An Introduction to Oracle Manufacturing Operations Center (MOC)

Does your manufacturing intelligence system support proactive monitoring for quick decision support? Lots of data gets collected on your shop-floor – but how should it be organized to assess the performance of a machine, a line, a plant, or a fleet of plants? What will it take you to make the process more a science than an art? Oracle has launched a new product - Manufacturing Operations Center - to answer some of these questions.

A real-time manufacturing intelligence system can equip shop-floor supervisors, plant managers, and VPs with the tools to see the operations at the right level and obtain valuable insights. Some examples of such insights are:

  1. Can production losses from existing equipment be reduced to increase the effective capacity, and therefore postpone new equipment purchases?
  2. Which machines are showing abnormal temperature and vibration trends and need to be immediately put under preventive maintenance to avoid costly scrap?
  3. When should you move production from Equipment-A (or Plant-A) to Equipment-B (or Plant-B)?
  4. What is the backlog on the shop-floor – and which customer orders should be prioritized for manufacturing?

The primary challenge in any manufacturing intelligence solution is the sheer variety of data standards that need to be handled. Each plant can have equipment based on a different technology with different control parameters expressed in different communication protocols. Integrating information from all equipment to get a holistic view of the shop-floor becomes a complex task. However, as more and more companies try Lean and Six-sigma initiatives - accurate, current, and holistic measurements of equipment and plant parameters become critical to identify and eliminate waste in all its forms.

Oracle’s Manufacturing Operations Center (MOC) is a manufacturing intelligence solution aimed at measuring what needs to be managed. It can be implemented as a stand-alone product, or in conjunction with Oracle E-Business Suite for which it has prepackaged adaptors. It collects real-time, high-resolution data from shop-floor systems (for example: SCADA, PLCs, DCS, quality systems, MES, counters, sensors, and data historians) and contextualizes it for analysis. Its architectural elements are: 

  1. A persistent data model that supports extensible attributes for capturing customer-specific process parameters.
  2. A contextualization rule engine that adds business context (work order #, shift, product, etc.) to the data collected from the shop-floor.
  3. Configurable role-based dashboards based on Oracle Business Intelligence Enterprise Edition (OBIEE)

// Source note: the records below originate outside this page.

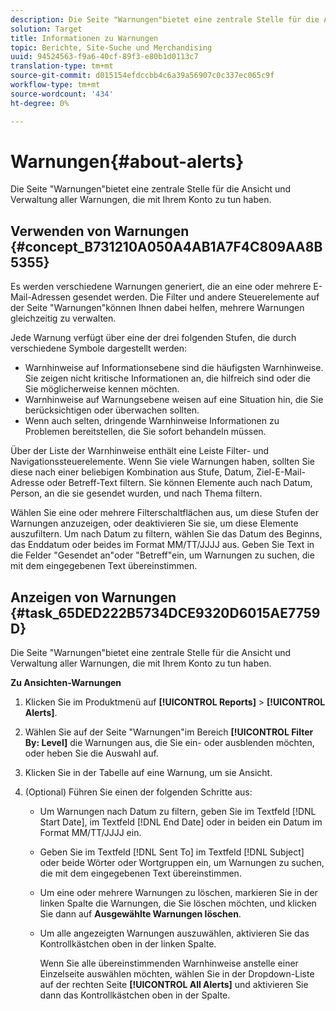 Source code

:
 ```yaml
---
description: Die Seite "Warnungen"bietet eine zentrale Stelle für die Ansicht und Verwaltung aller Warnungen, die mit Ihrem Konto zu tun haben.
solution: Target
title: Informationen zu Warnungen
topic: Berichte, Site-Suche und Merchandising
uuid: 94524563-f9a6-40cf-89f3-e80b1d0113c7
translation-type: tm+mt
source-git-commit: d015154efdccbb4c6a39a56907c0c337ec065c9f
workflow-type: tm+mt
source-wordcount: '434'
ht-degree: 0%

---
```



# Warnungen{#about-alerts}

Die Seite &quot;Warnungen&quot;bietet eine zentrale Stelle für die Ansicht und Verwaltung aller Warnungen, die mit Ihrem Konto zu tun haben.

## Verwenden von Warnungen {#concept_B731210A050A4AB1A7F4C809AA8B5355}

Es werden verschiedene Warnungen generiert, die an eine oder mehrere E-Mail-Adressen gesendet werden. Die Filter und andere Steuerelemente auf der Seite &quot;Warnungen&quot;können Ihnen dabei helfen, mehrere Warnungen gleichzeitig zu verwalten.

Jede Warnung verfügt über eine der drei folgenden Stufen, die durch verschiedene Symbole dargestellt werden:

* Warnhinweise auf Informationsebene sind die häufigsten Warnhinweise. Sie zeigen nicht kritische Informationen an, die hilfreich sind oder die Sie möglicherweise kennen möchten.
* Warnhinweise auf Warnungsebene weisen auf eine Situation hin, die Sie berücksichtigen oder überwachen sollten.
* Wenn auch selten, dringende Warnhinweise Informationen zu Problemen bereitstellen, die Sie sofort behandeln müssen.

Über der Liste der Warnhinweise enthält eine Leiste Filter- und Navigationssteuerelemente. Wenn Sie viele Warnungen haben, sollten Sie diese nach einer beliebigen Kombination aus Stufe, Datum, Ziel-E-Mail-Adresse oder Betreff-Text filtern. Sie können Elemente auch nach Datum, Person, an die sie gesendet wurden, und nach Thema filtern.

Wählen Sie eine oder mehrere Filterschaltflächen aus, um diese Stufen der Warnungen anzuzeigen, oder deaktivieren Sie sie, um diese Elemente auszufiltern. Um nach Datum zu filtern, wählen Sie das Datum des Beginns, das Enddatum oder beides im Format MM/TT/JJJJ aus. Geben Sie Text in die Felder &quot;Gesendet an&quot;oder &quot;Betreff&quot;ein, um Warnungen zu suchen, die mit dem eingegebenen Text übereinstimmen.

## Anzeigen von Warnungen {#task_65DED222B5734DCE9320D6015AE7759D}

Die Seite &quot;Warnungen&quot;bietet eine zentrale Stelle für die Ansicht und Verwaltung aller Warnungen, die mit Ihrem Konto zu tun haben.

**Zu Ansichten-Warnungen**

1. Klicken Sie im Produktmenü auf **[!UICONTROL Reports]** > **[!UICONTROL Alerts]**.
1. Wählen Sie auf der Seite &quot;Warnungen&quot;im Bereich **[!UICONTROL Filter By: Level]** die Warnungen aus, die Sie ein- oder ausblenden möchten, oder heben Sie die Auswahl auf.
1. Klicken Sie in der Tabelle auf eine Warnung, um sie Ansicht.
1. (Optional) Führen Sie einen der folgenden Schritte aus:

   * Um Warnungen nach Datum zu filtern, geben Sie im Textfeld [!DNL Start Date], im Textfeld [!DNL End Date] oder in beiden ein Datum im Format MM/TT/JJJJ ein.

   * Geben Sie im Textfeld [!DNL Sent To] im Textfeld [!DNL Subject] oder beide Wörter oder Wortgruppen ein, um Warnungen zu suchen, die mit dem eingegebenen Text übereinstimmen.

   * Um eine oder mehrere Warnungen zu löschen, markieren Sie in der linken Spalte die Warnungen, die Sie löschen möchten, und klicken Sie dann auf **Ausgewählte Warnungen löschen**.
   * Um alle angezeigten Warnungen auszuwählen, aktivieren Sie das Kontrollkästchen oben in der linken Spalte.

      Wenn Sie alle übereinstimmenden Warnhinweise anstelle einer Einzelseite auswählen möchten, wählen Sie in der Dropdown-Liste auf der rechten Seite **[!UICONTROL All Alerts]** und aktivieren Sie dann das Kontrollkästchen oben in der Spalte.

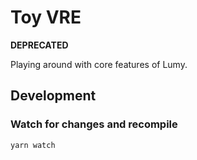 # Toy VRE

**DEPRECATED**

Playing around with core features of Lumy.

## Development

### Watch for changes and recompile

```shell
yarn watch
```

MOC supports advanced graphics and drill-downs for more than 50 KPIs and more than 90 measures. These KPIs and measures are organized under the MOC Catalog that has the following categories: 

  1. Manufacturing Asset Performance: To analyze Overall Equipment Efficiency (OEE) and production loss
  2. Batch Analyzer: To analyze batch production variances (quantity, material usage, resource usage) and cycle time
  3. Schedule Adherence: To analyze production performance and production slippage
  4. Agility Responsiveness: To analyze flexibility ratio at equipment level
  5. Plant Maintenance: To analyze equipment downtime measures
  6. Quality: To analyze first pass yield, scrap, and rework
  7. Service Levels: To analyze manufacturing performance related to schedule, requested, and promise dates for pegged sales orders
  8. Equipment Downtime Analysis: To analyze equipment downtime by downtime reasons
  9. Equipment Scrap Analysis: To analyze scrap quantity by scrap reasons
  10. Equipment Attributes Data – Actual: To compare actual attributes data with specifications 

Role-based dashboards can be configured from these measures to foster focused monitoring. The seeded Plant Manager Dashboard has tools to track the following metrics: 

  1. Asset performance (OEE) by plant, department, and equipment: OEE is a product of machine availability, machine performance, and first-pass yield. It summarizes the current state of the plant and helps in benchmarking operations against other companies and divisions.
  2. Batch performance: Measures work order quantity variance, PPM trend, batch cycle time trend, and service level performance
  3. Production performance: Measures production schedule performance by department and equipment

The first measure – OEE – helps plant managers dig deeper into the reasons for poor equipment availability, equipment performance, and product quality. Figure 1 shows how these losses (shown as B, C, and D) can reduce the total capacity (A) of equipment to effective capacity (E).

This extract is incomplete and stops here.